What is being asked: Copy every line below precisely, leaving nothing out.

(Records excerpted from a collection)

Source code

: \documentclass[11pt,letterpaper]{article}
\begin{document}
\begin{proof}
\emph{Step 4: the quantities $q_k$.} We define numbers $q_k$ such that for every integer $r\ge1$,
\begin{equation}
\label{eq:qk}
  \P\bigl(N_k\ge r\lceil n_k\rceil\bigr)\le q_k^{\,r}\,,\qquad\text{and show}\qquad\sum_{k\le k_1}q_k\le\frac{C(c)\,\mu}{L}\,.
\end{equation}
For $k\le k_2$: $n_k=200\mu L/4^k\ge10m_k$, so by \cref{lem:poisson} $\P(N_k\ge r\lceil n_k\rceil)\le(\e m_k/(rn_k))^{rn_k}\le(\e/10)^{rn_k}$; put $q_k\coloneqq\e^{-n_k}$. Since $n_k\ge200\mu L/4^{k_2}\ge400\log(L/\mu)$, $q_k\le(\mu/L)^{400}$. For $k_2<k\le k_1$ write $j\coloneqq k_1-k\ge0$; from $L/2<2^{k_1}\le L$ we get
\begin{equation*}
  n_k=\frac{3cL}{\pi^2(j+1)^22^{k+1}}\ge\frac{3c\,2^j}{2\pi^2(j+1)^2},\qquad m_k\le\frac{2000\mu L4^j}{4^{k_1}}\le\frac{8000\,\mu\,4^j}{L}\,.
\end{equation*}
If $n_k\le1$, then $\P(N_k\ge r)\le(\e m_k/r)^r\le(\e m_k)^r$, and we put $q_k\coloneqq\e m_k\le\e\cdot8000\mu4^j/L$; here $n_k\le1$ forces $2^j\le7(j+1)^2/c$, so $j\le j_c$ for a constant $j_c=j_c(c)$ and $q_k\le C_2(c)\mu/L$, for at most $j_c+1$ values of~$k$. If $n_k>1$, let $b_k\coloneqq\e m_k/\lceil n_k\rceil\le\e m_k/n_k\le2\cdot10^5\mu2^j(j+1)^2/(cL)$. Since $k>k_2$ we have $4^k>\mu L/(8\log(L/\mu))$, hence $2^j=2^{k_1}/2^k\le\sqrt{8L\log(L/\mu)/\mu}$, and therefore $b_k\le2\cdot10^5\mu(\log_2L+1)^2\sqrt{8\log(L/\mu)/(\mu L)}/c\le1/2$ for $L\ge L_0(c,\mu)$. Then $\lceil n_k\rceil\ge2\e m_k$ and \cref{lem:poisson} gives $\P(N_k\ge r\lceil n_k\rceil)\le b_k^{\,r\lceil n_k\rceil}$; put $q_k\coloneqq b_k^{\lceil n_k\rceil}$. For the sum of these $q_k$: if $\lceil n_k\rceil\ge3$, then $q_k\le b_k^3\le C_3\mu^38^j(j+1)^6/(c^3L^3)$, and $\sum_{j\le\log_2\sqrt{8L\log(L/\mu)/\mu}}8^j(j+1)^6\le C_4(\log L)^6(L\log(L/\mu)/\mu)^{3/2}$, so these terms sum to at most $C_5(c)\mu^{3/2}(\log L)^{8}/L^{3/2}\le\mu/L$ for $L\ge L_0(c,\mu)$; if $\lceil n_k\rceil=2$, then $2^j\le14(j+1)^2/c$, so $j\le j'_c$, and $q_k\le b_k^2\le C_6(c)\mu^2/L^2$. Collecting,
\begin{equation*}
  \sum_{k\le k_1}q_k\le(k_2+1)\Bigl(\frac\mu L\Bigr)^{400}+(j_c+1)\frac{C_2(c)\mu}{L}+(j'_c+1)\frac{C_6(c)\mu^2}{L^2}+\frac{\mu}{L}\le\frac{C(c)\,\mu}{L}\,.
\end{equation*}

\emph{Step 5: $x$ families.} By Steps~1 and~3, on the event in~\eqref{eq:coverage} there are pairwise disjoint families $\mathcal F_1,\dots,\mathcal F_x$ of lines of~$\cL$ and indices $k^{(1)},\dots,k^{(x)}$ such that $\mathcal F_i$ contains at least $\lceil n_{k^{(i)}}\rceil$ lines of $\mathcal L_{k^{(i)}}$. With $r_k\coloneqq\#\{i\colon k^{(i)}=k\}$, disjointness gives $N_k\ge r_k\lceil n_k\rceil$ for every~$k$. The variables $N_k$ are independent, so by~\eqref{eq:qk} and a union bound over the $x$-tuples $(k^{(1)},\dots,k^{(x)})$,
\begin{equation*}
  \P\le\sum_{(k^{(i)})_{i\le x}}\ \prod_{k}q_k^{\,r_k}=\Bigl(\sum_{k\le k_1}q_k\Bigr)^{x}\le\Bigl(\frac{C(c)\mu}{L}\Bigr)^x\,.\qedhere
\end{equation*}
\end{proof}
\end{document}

Task output:
Source code

: \documentclass[11pt,letterpaper]{article}
\begin{document}
\begin{proof}
\emph{Step 4: the quantities $q_k$.} We define numbers $q_k$ such that for every integer $r\ge1$,
\begin{equation}
\label{eq:qk}
  \P\bigl(N_k\ge r\lceil n_k\rceil\bigr)\le q_k^{\,r}\,,\qquad\text{and show}\qquad\sum_{k\le k_1}q_k\le\frac{C(c)\,\mu}{L}\,.
\end{equation}
For $k\le k_2$: $n_k=200\mu L/4^k\ge10m_k$, so by \cref{lem:poisson} $\P(N_k\ge r\lceil n_k\rceil)\le(\e m_k/(rn_k))^{rn_k}\le(\e/10)^{rn_k}$; put $q_k\coloneqq\e^{-n_k}$. Since $n_k\ge200\mu L/4^{k_2}\ge400\log(L/\mu)$, $q_k\le(\mu/L)^{400}$. For $k_2<k\le k_1$ write $j\coloneqq k_1-k\ge0$; from $L/2<2^{k_1}\le L$ we get
\begin{equation*}
  n_k=\frac{3cL}{\pi^2(j+1)^22^{k+1}}\ge\frac{3c\,2^j}{2\pi^2(j+1)^2},\qquad m_k\le\frac{2000\mu L4^j}{4^{k_1}}\le\frac{8000\,\mu\,4^j}{L}\,.
\end{equation*}
If $n_k\le1$, then $\P(N_k\ge r)\le(\e m_k/r)^r\le(\e m_k)^r$, and we put $q_k\coloneqq\e m_k\le\e\cdot8000\mu4^j/L$; here $n_k\le1$ forces $2^j\le7(j+1)^2/c$, so $j\le j_c$ for a constant $j_c=j_c(c)$ and $q_k\le C_2(c)\mu/L$, for at most $j_c+1$ values of~$k$. If $n_k>1$, let $b_k\coloneqq\e m_k/\lceil n_k\rceil\le\e m_k/n_k\le2\cdot10^5\mu2^j(j+1)^2/(cL)$. Since $k>k_2$ we have $4^k>\mu L/(8\log(L/\mu))$, hence $2^j=2^{k_1}/2^k\le\sqrt{8L\log(L/\mu)/\mu}$, and therefore $b_k\le2\cdot10^5\mu(\log_2L+1)^2\sqrt{8\log(L/\mu)/(\mu L)}/c\le1/2$ for $L\ge L_0(c,\mu)$. Then $\lceil n_k\rceil\ge2\e m_k$ and \cref{lem:poisson} gives $\P(N_k\ge r\lceil n_k\rceil)\le b_k^{\,r\lceil n_k\rceil}$; put $q_k\coloneqq b_k^{\lceil n_k\rceil}$. For the sum of these $q_k$: if $\lceil n_k\rceil\ge3$, then $q_k\le b_k^3\le C_3\mu^38^j(j+1)^6/(c^3L^3)$, and $\sum_{j\le\log_2\sqrt{8L\log(L/\mu)/\mu}}8^j(j+1)^6\le C_4(\log L)^6(L\log(L/\mu)/\mu)^{3/2}$, so these terms sum to at most $C_5(c)\mu^{3/2}(\log L)^{8}/L^{3/2}\le\mu/L$ for $L\ge L_0(c,\mu)$; if $\lceil n_k\rceil=2$, then $2^j\le14(j+1)^2/c$, so $j\le j'_c$, and $q_k\le b_k^2\le C_6(c)\mu^2/L^2$. Collecting,
\begin{equation*}
  \sum_{k\le k_1}q_k\le(k_2+1)\Bigl(\frac\mu L\Bigr)^{400}+(j_c+1)\frac{C_2(c)\mu}{L}+(j'_c+1)\frac{C_6(c)\mu^2}{L^2}+\frac{\mu}{L}\le\frac{C(c)\,\mu}{L}\,.
\end{equation*}

\emph{Step 5: $x$ families.} By Steps~1 and~3, on the event in~\eqref{eq:coverage} there are pairwise disjoint families $\mathcal F_1,\dots,\mathcal F_x$ of lines of~$\cL$ and indices $k^{(1)},\dots,k^{(x)}$ such that $\mathcal F_i$ contains at least $\lceil n_{k^{(i)}}\rceil$ lines of $\mathcal L_{k^{(i)}}$. With $r_k\coloneqq\#\{i\colon k^{(i)}=k\}$, disjointness gives $N_k\ge r_k\lceil n_k\rceil$ for every~$k$. The variables $N_k$ are independent, so by~\eqref{eq:qk} and a union bound over the $x$-tuples $(k^{(1)},\dots,k^{(x)})$,
\begin{equation*}
  \P\le\sum_{(k^{(i)})_{i\le x}}\ \prod_{k}q_k^{\,r_k}=\Bigl(\sum_{k\le k_1}q_k\Bigr)^{x}\le\Bigl(\frac{C(c)\mu}{L}\Bigr)^x\,.\qedhere
\end{equation*}
\end{proof}
\end{document}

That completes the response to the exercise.